### WHAT TO PRODUCE
Leaving out all pictures, transcribe the lines below exactly, from the first through the line containing "## 基于 Filter(过滤器) 实现的高级功能".
(DATA UNDER STUDY begins)
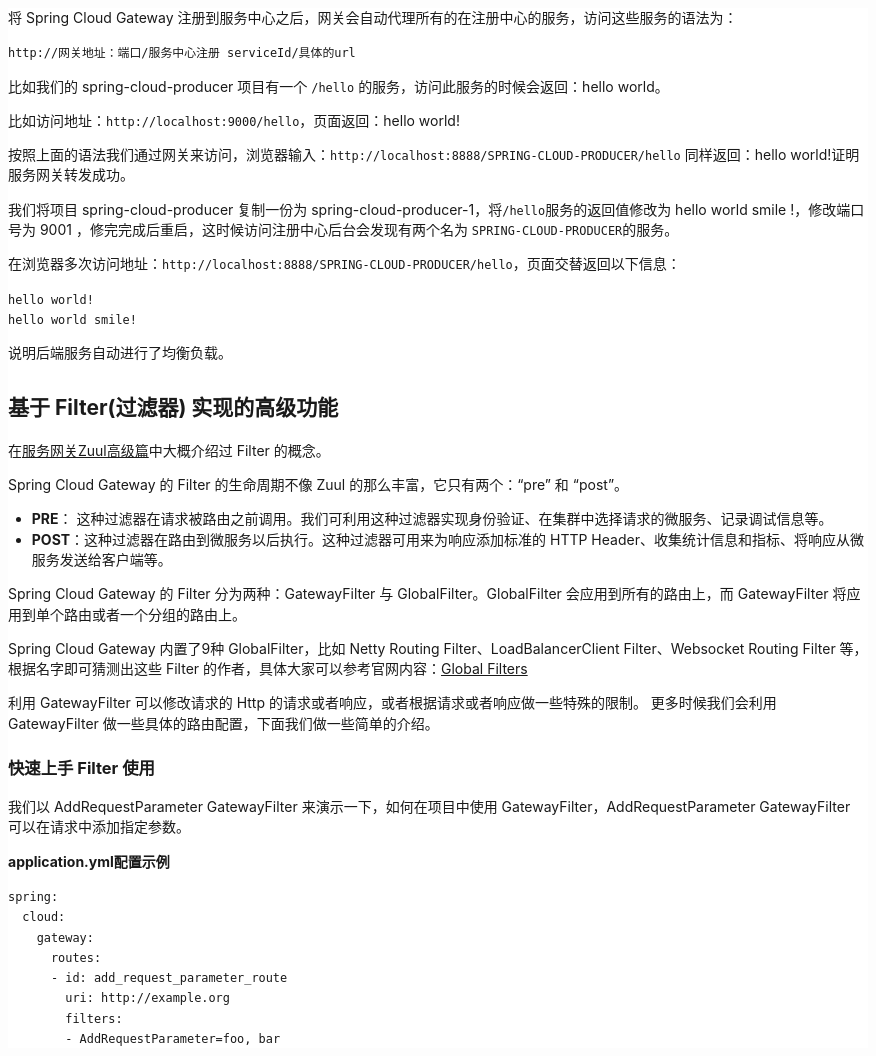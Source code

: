 将 Spring Cloud Gateway 注册到服务中心之后，网关会自动代理所有的在注册中心的服务，访问这些服务的语法为：

```
http://网关地址：端口/服务中心注册 serviceId/具体的url
```

比如我们的 spring-cloud-producer 项目有一个 `/hello` 的服务，访问此服务的时候会返回：hello world。

比如访问地址：`http://localhost:9000/hello`，页面返回：hello world!

按照上面的语法我们通过网关来访问，浏览器输入：`http://localhost:8888/SPRING-CLOUD-PRODUCER/hello` 同样返回：hello world!证明服务网关转发成功。

我们将项目 spring-cloud-producer 复制一份为 spring-cloud-producer-1，将`/hello`服务的返回值修改为 hello world smile !，修改端口号为 9001 ，修完完成后重启，这时候访问注册中心后台会发现有两个名为 `SPRING-CLOUD-PRODUCER`的服务。

在浏览器多次访问地址：`http://localhost:8888/SPRING-CLOUD-PRODUCER/hello`，页面交替返回以下信息：

```
hello world!
hello world smile!
```

说明后端服务自动进行了均衡负载。

## 基于 Filter(过滤器) 实现的高级功能

在[服务网关Zuul高级篇](http://www.ityouknow.com/springcloud/2018/01/20/spring-cloud-zuul.htm)中大概介绍过 Filter 的概念。

Spring Cloud Gateway 的 Filter 的生命周期不像 Zuul 的那么丰富，它只有两个：“pre” 和 “post”。

- **PRE**： 这种过滤器在请求被路由之前调用。我们可利用这种过滤器实现身份验证、在集群中选择请求的微服务、记录调试信息等。
- **POST**：这种过滤器在路由到微服务以后执行。这种过滤器可用来为响应添加标准的 HTTP Header、收集统计信息和指标、将响应从微服务发送给客户端等。

Spring Cloud Gateway 的 Filter 分为两种：GatewayFilter 与 GlobalFilter。GlobalFilter 会应用到所有的路由上，而 GatewayFilter 将应用到单个路由或者一个分组的路由上。

Spring Cloud Gateway 内置了9种 GlobalFilter，比如 Netty Routing Filter、LoadBalancerClient Filter、Websocket Routing Filter 等，根据名字即可猜测出这些 Filter 的作者，具体大家可以参考官网内容：[Global Filters](http://cloud.spring.io/spring-cloud-gateway/single/spring-cloud-gateway.html#_global_filters)

利用 GatewayFilter 可以修改请求的 Http 的请求或者响应，或者根据请求或者响应做一些特殊的限制。
更多时候我们会利用 GatewayFilter 做一些具体的路由配置，下面我们做一些简单的介绍。

### 快速上手  Filter 使用

我们以 AddRequestParameter GatewayFilter 来演示一下，如何在项目中使用 GatewayFilter，AddRequestParameter GatewayFilter 可以在请求中添加指定参数。

**application.yml配置示例**

```
spring:
  cloud:
    gateway:
      routes:
      - id: add_request_parameter_route
        uri: http://example.org
        filters:
        - AddRequestParameter=foo, bar
```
(DATA UNDER STUDY ends)
### OUTPUT OF THE TASK
Source code

: 将 Spring Cloud Gateway 注册到服务中心之后，网关会自动代理所有的在注册中心的服务，访问这些服务的语法为：

```
http://网关地址：端口/服务中心注册 serviceId/具体的url
```

比如我们的 spring-cloud-producer 项目有一个 `/hello` 的服务，访问此服务的时候会返回：hello world。

比如访问地址：`http://localhost:9000/hello`，页面返回：hello world!

按照上面的语法我们通过网关来访问，浏览器输入：`http://localhost:8888/SPRING-CLOUD-PRODUCER/hello` 同样返回：hello world!证明服务网关转发成功。

我们将项目 spring-cloud-producer 复制一份为 spring-cloud-producer-1，将`/hello`服务的返回值修改为 hello world smile !，修改端口号为 9001 ，修完完成后重启，这时候访问注册中心后台会发现有两个名为 `SPRING-CLOUD-PRODUCER`的服务。

在浏览器多次访问地址：`http://localhost:8888/SPRING-CLOUD-PRODUCER/hello`，页面交替返回以下信息：

```
hello world!
hello world smile!
```

说明后端服务自动进行了均衡负载。

## 基于 Filter(过滤器) 实现的高级功能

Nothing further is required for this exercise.